Exercise description
Look through the entries below. Say how many lines include "executeWithHttpInfo", with nothing added.
-.-.-
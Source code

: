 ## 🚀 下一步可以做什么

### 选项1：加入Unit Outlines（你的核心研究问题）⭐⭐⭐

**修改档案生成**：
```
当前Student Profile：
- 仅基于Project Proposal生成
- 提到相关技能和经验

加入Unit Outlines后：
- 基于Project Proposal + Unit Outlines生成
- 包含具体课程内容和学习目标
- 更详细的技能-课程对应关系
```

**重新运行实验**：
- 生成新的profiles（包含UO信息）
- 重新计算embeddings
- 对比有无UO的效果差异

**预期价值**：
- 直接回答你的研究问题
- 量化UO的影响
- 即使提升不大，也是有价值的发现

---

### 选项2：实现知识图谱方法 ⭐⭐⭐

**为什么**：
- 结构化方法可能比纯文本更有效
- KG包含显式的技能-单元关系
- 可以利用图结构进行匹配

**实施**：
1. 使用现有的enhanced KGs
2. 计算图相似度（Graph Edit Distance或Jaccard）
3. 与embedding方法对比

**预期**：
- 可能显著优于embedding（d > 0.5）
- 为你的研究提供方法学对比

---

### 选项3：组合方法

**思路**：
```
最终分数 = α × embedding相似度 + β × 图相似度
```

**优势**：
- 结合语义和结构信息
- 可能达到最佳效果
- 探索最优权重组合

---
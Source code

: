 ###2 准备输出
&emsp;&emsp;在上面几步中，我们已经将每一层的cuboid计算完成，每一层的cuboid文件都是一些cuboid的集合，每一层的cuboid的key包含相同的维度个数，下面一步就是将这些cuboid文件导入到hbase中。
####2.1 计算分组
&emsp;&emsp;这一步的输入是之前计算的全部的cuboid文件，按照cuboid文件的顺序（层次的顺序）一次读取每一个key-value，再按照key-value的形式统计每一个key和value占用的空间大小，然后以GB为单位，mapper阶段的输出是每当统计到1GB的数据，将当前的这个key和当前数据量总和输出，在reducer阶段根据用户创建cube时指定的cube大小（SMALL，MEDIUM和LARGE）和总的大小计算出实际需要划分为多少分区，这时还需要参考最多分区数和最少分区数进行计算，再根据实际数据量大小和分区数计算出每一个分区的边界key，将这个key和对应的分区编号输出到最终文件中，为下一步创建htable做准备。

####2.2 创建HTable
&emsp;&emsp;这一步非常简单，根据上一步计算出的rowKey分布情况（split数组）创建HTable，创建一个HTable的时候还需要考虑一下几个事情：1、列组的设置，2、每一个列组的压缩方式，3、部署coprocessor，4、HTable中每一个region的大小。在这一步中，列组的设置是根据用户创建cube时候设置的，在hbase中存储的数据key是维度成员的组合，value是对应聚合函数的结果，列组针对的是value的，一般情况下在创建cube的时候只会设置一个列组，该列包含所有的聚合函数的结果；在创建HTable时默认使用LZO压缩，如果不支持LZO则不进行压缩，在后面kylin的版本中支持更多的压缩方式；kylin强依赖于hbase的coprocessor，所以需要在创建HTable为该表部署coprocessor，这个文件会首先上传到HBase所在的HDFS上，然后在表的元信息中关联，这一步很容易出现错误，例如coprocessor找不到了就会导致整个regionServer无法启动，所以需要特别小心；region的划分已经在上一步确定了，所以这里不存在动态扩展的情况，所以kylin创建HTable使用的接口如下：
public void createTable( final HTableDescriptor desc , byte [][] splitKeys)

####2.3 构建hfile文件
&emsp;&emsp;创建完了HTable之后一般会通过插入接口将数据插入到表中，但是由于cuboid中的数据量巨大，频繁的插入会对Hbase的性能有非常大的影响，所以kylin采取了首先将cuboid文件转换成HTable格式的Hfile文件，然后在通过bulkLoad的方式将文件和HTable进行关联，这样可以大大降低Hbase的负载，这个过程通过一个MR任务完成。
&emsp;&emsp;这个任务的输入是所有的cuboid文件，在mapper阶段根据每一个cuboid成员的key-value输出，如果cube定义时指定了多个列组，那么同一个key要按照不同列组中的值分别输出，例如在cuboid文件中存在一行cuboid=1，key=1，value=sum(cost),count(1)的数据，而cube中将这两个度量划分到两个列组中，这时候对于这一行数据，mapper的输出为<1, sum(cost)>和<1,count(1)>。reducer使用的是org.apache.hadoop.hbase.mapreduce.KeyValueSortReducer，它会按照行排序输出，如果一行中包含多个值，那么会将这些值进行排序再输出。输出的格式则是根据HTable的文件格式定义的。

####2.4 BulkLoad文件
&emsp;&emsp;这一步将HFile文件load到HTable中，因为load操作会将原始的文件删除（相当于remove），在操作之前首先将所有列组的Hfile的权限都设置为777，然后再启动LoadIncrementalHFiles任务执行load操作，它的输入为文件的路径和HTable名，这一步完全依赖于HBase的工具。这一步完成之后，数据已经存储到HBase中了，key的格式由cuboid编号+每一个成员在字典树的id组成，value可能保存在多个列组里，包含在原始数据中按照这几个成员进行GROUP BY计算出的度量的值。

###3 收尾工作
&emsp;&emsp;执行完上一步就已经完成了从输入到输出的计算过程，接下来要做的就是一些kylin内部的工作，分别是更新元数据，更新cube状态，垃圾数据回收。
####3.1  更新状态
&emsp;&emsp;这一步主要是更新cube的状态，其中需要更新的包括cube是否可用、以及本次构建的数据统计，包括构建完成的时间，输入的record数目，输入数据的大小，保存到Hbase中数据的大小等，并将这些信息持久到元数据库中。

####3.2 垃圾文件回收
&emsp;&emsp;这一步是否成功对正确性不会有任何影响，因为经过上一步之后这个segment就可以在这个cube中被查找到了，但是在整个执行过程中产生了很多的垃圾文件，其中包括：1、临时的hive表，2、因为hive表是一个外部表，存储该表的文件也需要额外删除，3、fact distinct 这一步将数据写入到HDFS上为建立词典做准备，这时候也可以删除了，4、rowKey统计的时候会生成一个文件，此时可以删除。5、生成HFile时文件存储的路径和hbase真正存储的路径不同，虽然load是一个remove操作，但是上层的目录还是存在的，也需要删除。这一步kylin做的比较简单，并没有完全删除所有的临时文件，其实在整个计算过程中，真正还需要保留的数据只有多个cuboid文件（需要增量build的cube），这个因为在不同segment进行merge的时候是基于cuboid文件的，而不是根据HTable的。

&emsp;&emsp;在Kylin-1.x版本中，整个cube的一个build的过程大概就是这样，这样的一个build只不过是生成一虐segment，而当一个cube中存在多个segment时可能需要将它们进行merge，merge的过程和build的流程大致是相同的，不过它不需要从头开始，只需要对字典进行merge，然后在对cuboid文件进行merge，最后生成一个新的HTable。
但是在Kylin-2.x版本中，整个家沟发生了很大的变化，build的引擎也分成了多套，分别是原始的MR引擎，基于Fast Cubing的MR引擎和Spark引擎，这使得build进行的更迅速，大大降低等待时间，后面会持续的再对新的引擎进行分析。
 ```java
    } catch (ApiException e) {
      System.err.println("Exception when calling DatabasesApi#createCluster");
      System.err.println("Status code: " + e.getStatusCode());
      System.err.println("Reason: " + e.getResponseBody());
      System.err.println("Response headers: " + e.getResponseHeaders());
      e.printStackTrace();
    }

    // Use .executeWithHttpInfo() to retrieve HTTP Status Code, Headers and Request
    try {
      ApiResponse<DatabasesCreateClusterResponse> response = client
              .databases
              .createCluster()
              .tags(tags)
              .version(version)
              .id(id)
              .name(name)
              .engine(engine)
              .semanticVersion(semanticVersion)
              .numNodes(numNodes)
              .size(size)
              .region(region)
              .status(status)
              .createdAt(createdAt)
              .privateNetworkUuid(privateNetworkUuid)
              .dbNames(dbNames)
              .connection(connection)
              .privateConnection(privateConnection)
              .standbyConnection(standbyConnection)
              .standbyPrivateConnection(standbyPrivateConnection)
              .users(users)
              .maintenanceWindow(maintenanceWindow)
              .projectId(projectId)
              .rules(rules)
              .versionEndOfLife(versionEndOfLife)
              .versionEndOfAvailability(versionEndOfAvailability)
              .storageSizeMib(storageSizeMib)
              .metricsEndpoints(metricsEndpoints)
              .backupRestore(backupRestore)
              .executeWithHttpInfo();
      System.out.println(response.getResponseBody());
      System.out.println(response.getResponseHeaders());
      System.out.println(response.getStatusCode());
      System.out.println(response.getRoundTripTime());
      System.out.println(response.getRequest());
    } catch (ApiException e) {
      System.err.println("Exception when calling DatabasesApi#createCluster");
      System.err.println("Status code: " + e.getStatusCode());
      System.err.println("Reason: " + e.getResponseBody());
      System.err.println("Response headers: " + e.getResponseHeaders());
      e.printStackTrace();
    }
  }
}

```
-.-.-
Solved problem
2